AI Can Detect COVID-19

 In Nurses Weekly

Researchers at the Massachusetts Institute of Technology say they figured out a way to gauge whether a person has COVID-19 just from the sound of their cough.

The tool uses neural networks that can detect the subtle changes in a person’s cough that indicate whether they’re infected, even if they don’t have any other symptoms. Asymptomatic people infected with COVID-19 are a vector for the virus that’s particularly tricky to manage, in part because they’re less likely to get tested. Thus, carriers could infect others without even realizing it.

But even asymptomatic carriers have one tell that shows they’re infected, MIT researchers found. It’s all in the cough.

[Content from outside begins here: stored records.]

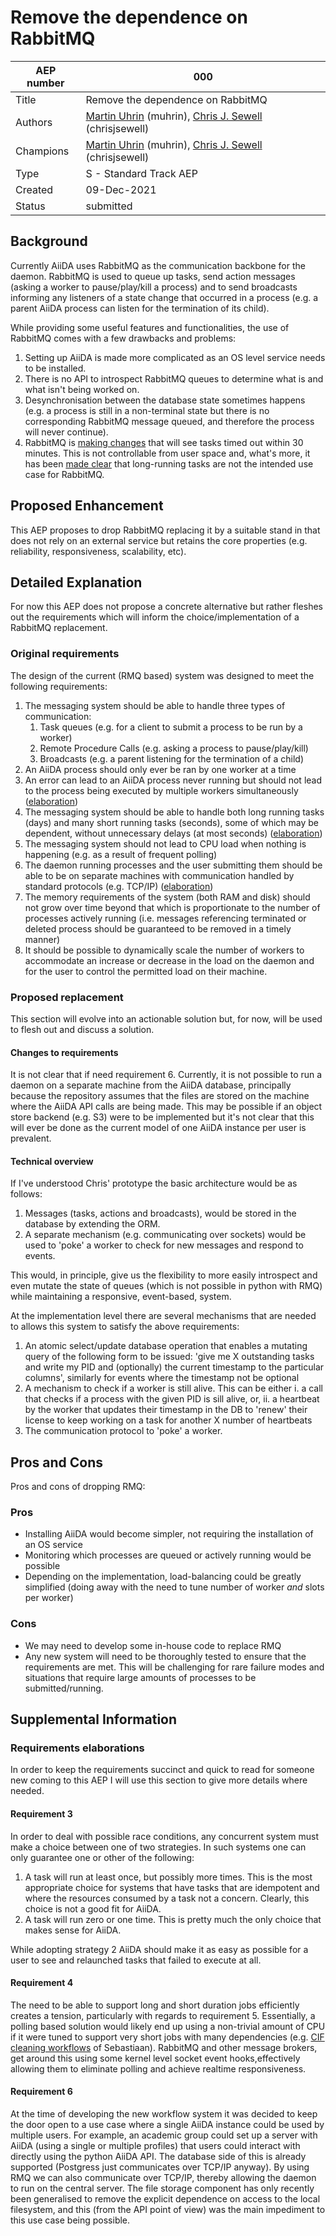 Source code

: # Remove the dependence on RabbitMQ

| AEP number | 000                                                          |
|------------|--------------------------------------------------------------|
| Title      | Remove the dependence on RabbitMQ                            |
| Authors    | [Martin Uhrin](mailto:martin.uhrin@epfl.ch) (muhrin), [Chris J. Sewell](mailto:christopher.sewell@epfl.ch) (chrisjsewell)|
| Champions  | [Martin Uhrin](mailto:martin.uhrin@epfl.ch) (muhrin), [Chris J. Sewell](mailto:christopher.sewell@epfl.ch) (chrisjsewell)|
| Type       | S - Standard Track AEP                                       |
| Created    | 09-Dec-2021                                                  |
| Status     | submitted                                                    |

## Background

Currently AiiDA uses RabbitMQ as the communication backbone for the daemon.  RabbitMQ is used to queue up tasks, send action messages (asking a worker to pause/play/kill a process) and to send broadcasts informing any listeners of a state change that occurred in a process (e.g. a parent AiiDA process can listen for the termination of its child).

While providing some useful features and functionalities, the use of RabbitMQ comes with a few drawbacks and problems:
1.  Setting up AiiDA is made more complicated as an OS level service needs to be installed.
2.  There is no API to introspect RabbitMQ queues to determine what is and what isn't being worked on.
3.  Desynchronisation between the database state sometimes happens (e.g. a process is still in a non-terminal state but there is no corresponding RabbitMQ message queued, and therefore the process will never continue).
4.  RabbitMQ is [making changes](https://github.com/rabbitmq/rabbitmq-server/pull/2990) that will see tasks timed out within 30 minutes.  This is not controllable from user space and, what's more, it has been [made clear](https://github.com/rabbitmq/rabbitmq-server/discussions/3345) that long-running tasks are not the intended use case for RabbitMQ.

## Proposed Enhancement 
This AEP proposes to drop RabbitMQ replacing it by a suitable stand in that does not rely on an external service but retains the core properties (e.g. reliability, responsiveness, scalability, etc).

## Detailed Explanation 

For now this AEP does not propose a concrete alternative but rather fleshes out the requirements which will inform the choice/implementation of a RabbitMQ replacement.

### Original requirements

The design of the current (RMQ based) system was designed to meet the following requirements:
1. The messaging system should be able to handle three types of communication:
   1. Task queues (e.g. for a client to submit a process to be run by a worker)
   2. Remote Procedure Calls (e.g. asking a process to pause/play/kill)
   3. Broadcasts (e.g. a parent listening for the termination of a child)
2. An AiiDA process should only ever be ran by one worker at a time
3. An error can lead to an AiiDA process never running but should not lead to the process being executed by multiple workers simultaneously ([elaboration](#requirement-3))
4. The messaging system should be able to handle both long running tasks (days) and many short running tasks (seconds), some of which may be dependent, without unnecessary delays (at most seconds) ([elaboration](#requirement-4))
5. The messaging system should not lead to CPU load when nothing is happening (e.g. as a result of frequent polling)
6. The daemon running processes and the user submitting them should be able to be on separate machines with communication handled by standard protocols (e.g. TCP/IP) ([elaboration](#requirement-6))
7. The memory requirements of the system (both RAM and disk) should not grow over time beyond that which is proportionate to the number of processes actively running (i.e. messages referencing terminated or deleted process should be guaranteed to be removed in a timely manner)
8. It should be possible to dynamically scale the number of workers to accommodate an increase or decrease in the load on the daemon and for the user to control the permitted load on their machine.


### Proposed replacement

This section will evolve into an actionable solution but, for now, will be used to flesh out and discuss a solution.

#### Changes to requirements

It is not clear that if need requirement 6.  Currently, it is not possible to run a daemon on a separate machine from the AiiDA database, principally because the repository assumes that the files are stored on the machine where the AiiDA API calls are being made.  This may be possible if an object store backend (e.g. S3) were to be implemented but it's not clear that this will ever be done as the current model of one AiiDA instance per user is prevalent.

#### Technical overview

If I've understood Chris' prototype the basic architecture would be as follows:

1. Messages (tasks, actions and broadcasts), would be stored in the database by extending the ORM.
2. A separate mechanism (e.g. communicating over sockets) would be used to 'poke' a worker to check for new messages and respond to events.

This would, in principle, give us the flexibility to more easily introspect and even mutate the state of queues (which is not possible in python with RMQ) while maintaining a responsive, event-based, system.

At the implementation level there are several mechanisms that are needed to allows this system to satisfy the above requirements:

1. An atomic select/update database operation that enables a mutating query of the following form to be issued: 'give me X outstanding tasks and write my PID and (optionally) the current timestamp to the particular columns', similarly for events where the timestamp not be optional
2. A mechanism to check if a worker is still alive.  This can be either
   i. a call that checks if a process with the given PID is sill alive, or,
   ii. a heartbeat by the worker that updates their timestamp in the DB to 'renew' their license to keep working on a task for another X number of heartbeats
3. The communication protocol to 'poke' a worker.


## Pros and Cons 

Pros and cons of dropping RMQ:

### Pros
* Installing AiiDA would become simpler, not requiring the installation of an OS service
* Monitoring which processes are queued or actively running would be possible
* Depending on the implementation, load-balancing could be greatly simplified (doing away with the need to tune number of worker _and_ slots per worker)

### Cons
* We may need to develop some in-house code to replace RMQ
* Any new system will need to be thoroughly tested to ensure that the requirements are met.  This will be challenging for rare failure modes and situations that require large amounts of processes to be submitted/running.

## Supplemental Information

### Requirements elaborations

In order to keep the requirements succinct and quick to read for someone new coming to this AEP I will use this section to give more details where needed.

#### Requirement 3

In order to deal with possible race conditions, any concurrent system must make a choice between one of two strategies. In such systems one can only guarantee one or other of the following:

1. A task will run at least once, but possibly more times. This is the most appropriate choice for systems that have tasks that are idempotent and where the resources consumed by a task not a concern. Clearly, this choice is not a good fit for AiiDA.
2. A task will run zero or one time. This is pretty much the only choice that makes sense for AiiDA.

While adopting strategy 2 AiiDA should make it as easy as possible for a user to see and relaunched tasks that failed to execute at all.


#### Requirement 4

The need to be able to support long and short duration jobs efficiently creates a tension, particularly with regards to requirement 5.  Essentially, a polling based solution would likely end up using a non-trivial amount of CPU if it were tuned to support very short jobs with many dependencies (e.g. [CIF cleaning workflows]((https://github.com/chrisjsewell/aiida-process-coordinator/discussions/4#discussioncomment-1296748)) of Sebastiaan).  RabbitMQ and other message brokers, get around this using some kernel level socket event hooks,effectively allowing them to eliminate polling and achieve realtime responsiveness.

#### Requirement 6

At the time of developing the new workflow system it was decided to keep the door open to a use case where a single AiiDA instance could be used by multiple users.  For example, an academic group could set up a server with AiiDA (using a single or multiple profiles) that users could interact with directly using the python AiiDA API.  The database side of this is already supported (Postgress just communicates over TCP/IP anyway).  By using RMQ we can also communicate over TCP/IP, thereby allowing the daemon to run on the central server.  The file storage component has only recently been generalised to remove the explicit dependence on access to the local filesystem, and this (from the API point of view) was the main impediment to this use case being possible.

The difference between a healthy person’s cough and the cough of someone infected with the virus is so slight that it’s imperceptible to the human ear. So the team developed an AI to detect these minute differences using tens of thousands of recorded samples of coughs and spoken words. And it’s been ridiculously accurate in early tests, recognizing 98.5% of coughs from people with confirmed COVID-19 cases, and 100% of coughs from asymptomatic people.

Here’s how it works. One neural network gauges sounds associated with vocal cord strength, while another detects cues related to a person’s emotional state, such as frustration, which can produce a “flat affect.” A third network listens for subtle changes in lung and respiratory performance. The team then combined all three models and overlaid them with an algorithm to detect muscular degradation.